On being a hanger

Dear quarter lives,

I would like to share with you some of my recent musings on the relationship between our body and our soul. And for this I would like to use the analogy of the relationship between a hanger and the clothes it holds on its shoulders.

A hanger is an entity on its own. Independent, it can be beautiful. But independent, it alone cannot serve the purpose it was created for. Yet when combined with garments, the hanger has purpose. You see I think our soul is not very different from a hanger. Our soul too is an entity on its own. Independent, it can be beautiful. Yet when combined with a body, it is able to fulfill a potential it otherwise cannot do alone. It has a different function, one that does not just serve itself but serves the body it wears, as well as all that interacts with that body. I find it fascinating that the only way for a soul to experience dependence is through being a body.
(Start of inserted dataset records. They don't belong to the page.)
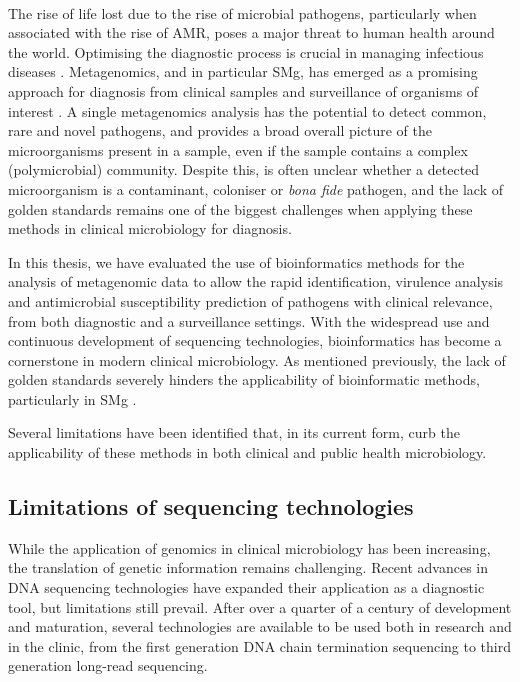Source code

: \mbox{}\\
\vspace{8cm}

The rise of life lost due to the rise of microbial pathogens, particularly when associated with the rise of \ac{AMR}, poses a major threat to human health around the world. Optimising the diagnostic process is crucial in managing infectious diseases \citep{vos_global_2020}. Metagenomics, and in particular \ac{SMg}, has emerged as a promising approach for diagnosis from clinical samples and surveillance of organisms of interest \citep{loman_culture-independent_2013, rossen__2018, schuele_future_2021, chiu_clinical_2019}. A single metagenomics analysis has the potential to detect common, rare and novel pathogens, and provides a broad overall picture of the microorganisms present in a sample, even if the sample contains a complex (polymicrobial) community. Despite this, is often unclear whether a detected microorganism is a contaminant, coloniser or \textit{bona fide} pathogen, and the lack of golden standards remains one of the biggest challenges when applying these methods in clinical microbiology for diagnosis.

In this thesis, we have evaluated the use of bioinformatics methods for the analysis of metagenomic data to allow the rapid identification, virulence analysis and antimicrobial susceptibility prediction of pathogens with clinical relevance, from both diagnostic and a surveillance settings. With the widespread use and continuous development of sequencing technologies, bioinformatics has become a cornerstone in modern clinical microbiology. As mentioned previously, the lack of golden standards severely hinders the applicability of bioinformatic methods, particularly in \ac{SMg} \citep{carrico_primer_2018, couto_critical_2018, angers-loustau_challenges_2018, gruening_recommendations_2019, sczyrba_critical_2017}. 

Several limitations have been identified that, in its current form, curb the applicability of these methods in both clinical and public health microbiology. 

\subsection{Limitations of sequencing technologies}

While the application of genomics in clinical microbiology has been increasing, the translation of genetic information remains challenging. Recent advances in DNA sequencing technologies have expanded their application as a diagnostic tool, but limitations still prevail. After over a quarter of a century of development and maturation, several technologies are available to be used both in research and in the clinic, from the first generation DNA chain termination sequencing to third generation long-read sequencing. 

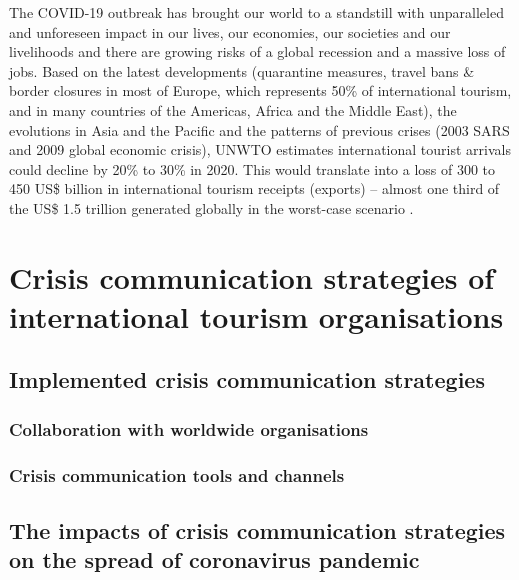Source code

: \documentclass[draft=false
              ,paper=a4
              ,twoside=false
              ,fontsize=12pt
              ,headsepline
              ,BCOR10mm
              ,DIV11
              ]{scrbook}
\begin{document}
The COVID-19 outbreak has brought our world to a standstill with unparalleled and unforeseen impact in our lives, our economies, our societies and our livelihoods and there are growing risks of a global recession and a massive loss of jobs. Based on the latest developments (quarantine measures, travel bans \& border closures in most of Europe, which represents 50\% of international tourism, and in many countries of the Americas, Africa and the Middle East), the evolutions in Asia and the Pacific and the patterns of previous crises (2003 SARS and 2009 global economic crisis), UNWTO estimates international tourist arrivals could decline by 20\% to 30\% in 2020.  This would translate into a loss of 300 to 450 US\$ billion in international tourism receipts (exports) – almost one third of the US\$ 1.5 trillion generated globally in the worst-case scenario \cite{unwto}.

\vspace{12pt}
\chapter{Crisis communication strategies of international tourism organisations}
\vspace{6pt}
\section{Implemented crisis communication strategies}
\vspace{6pt}
\subsection{Collaboration with worldwide organisations}
\vspace{6pt}

\vspace{12pt}
\subsection{Crisis communication tools and channels}
\vspace{6pt}

\vspace{12pt}
\section{The impacts of crisis communication strategies on the spread of coronavirus pandemic}
\vspace{6pt}
\end{document}
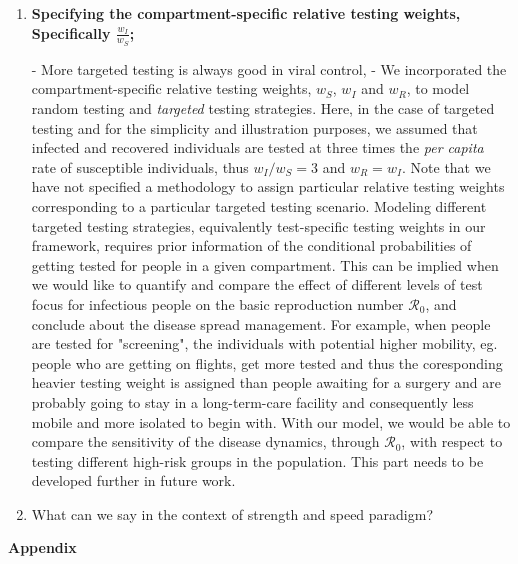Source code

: \documentclass[12pt]{article}
\newcommand{\percap}{\emph{per capita}\xspace}
\newcommand{\Rnum}{\ensuremath{\mathcal{R}_0}}
\DeclareRobustCommand\_{\ifmmode\expandafter\subtxt\else\textunderscore\fi}
\theoremstyle{definition} %
\begin{document}
\begin{enumerate}
\item {\bf Specifying the compartment-specific relative testing weights, Specifically $\frac{w_I}{w_S}$;}

- More targeted testing is always good in viral control,
- We incorporated the compartment-specific relative testing weights, $w_S$, $w_I$ and $w_R$, to model random testing and \emph{targeted} testing strategies. Here, in the case of targeted testing and for the simplicity and illustration purposes, we assumed that infected and recovered individuals are tested at three times the \percap rate of susceptible individuals, thus $w_I/w_S=3$ and $w_R=w_I$. Note that we have not specified a methodology to assign particular relative testing weights corresponding to a particular targeted testing scenario. 
Modeling different targeted testing strategies, equivalently test-specific testing weights in our framework, requires prior information of the conditional probabilities of getting tested for people in a given compartment. 
This can be implied when we would like to quantify and compare the effect of different levels of test focus for infectious people on the basic reproduction number $\Rnum$, and conclude about the disease spread management. For example, when people are tested for "screening", the individuals with potential higher mobility, eg. people who are getting on flights, get more tested and thus the coresponding heavier testing weight is assigned than people awaiting for a surgery and are probably going to stay in a long-term-care facility and consequently less mobile and more isolated to begin with. With our model, we would be able to compare the sensitivity of the disease dynamics, through $\Rnum$, with respect to testing different high-risk groups in the population. This part needs to be developed further in future work.

\item What can we say in the context of strength and speed paradigm?

\end{enumerate}



\clearpage
\begin{center}
\textbf{\large Appendix}
\end{center}
\setcounter{equation}{0}
\setcounter{figure}{0}
\setcounter{table}{0}
\makeatletter
\renewcommand{\theequation}{A\arabic{equation}}
\renewcommand{\thefigure}{A\arabic{figure}}
\renewcommand{\bibnumfmt}[1]{[A#1]}
\renewcommand{\citenumfont}[1]{A#1}
\end{document}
For a limited time only, soul has the special honour of experiencing a merging, a blending, a union with another. And not only does soul experience that union with the body it wears, but it is that very union with the body it has committed to for a lifetime that allows it to unite and merge with other bodies and souls too. And this ability to combine itself with another is at its most magical when a baby is created from all these unions. A baby that is not just a stand-alone entity but one made from the parts of each of those bodies and each of those souls, who too, were created from a union prior. And all of this would not have been possible without soul experiencing itself as a body, without soul experiencing itself as limited, without soul experiencing time as limited, all of which add to soul’s depth of experience.

And so to go back to the analogy of the hanger. As much as clothes need hangers, hangers too need clothes. Clothes give hangers meaning. And so it is with our bodies and souls, our embodied experiences are a gift to our souls. Our experience of the body, of time as limited, of life as temporary, that all adds meaning to the story of our soul. I don’t know if our souls would have the depth of meaning they do if they never got to live in a body. I guess that is something for all of us to contemplate. I always thought that my body needs my soul to survive but my soul can survive just fine without my body, and now I just don’t know if that’s true. I feel our souls crave being embodied for a reason. Perhaps instead of asking ourselves who am I, we can ask ourselves who am I as this body. And as the body ages and changes, so does our soul’s experience as body. So perhaps there is no one answer to this question, and perhaps we will never be able to grasp the full meaning of what we are asking, but nonetheless I believe it is always valuable to ask. Often more interesting than the answers we get in this life are the questions we ask. So let your curiosity and questions guide a new sort of relationship between your soul and body. One where neither control the other, but rather cooperate together to create a beautiful life worth living.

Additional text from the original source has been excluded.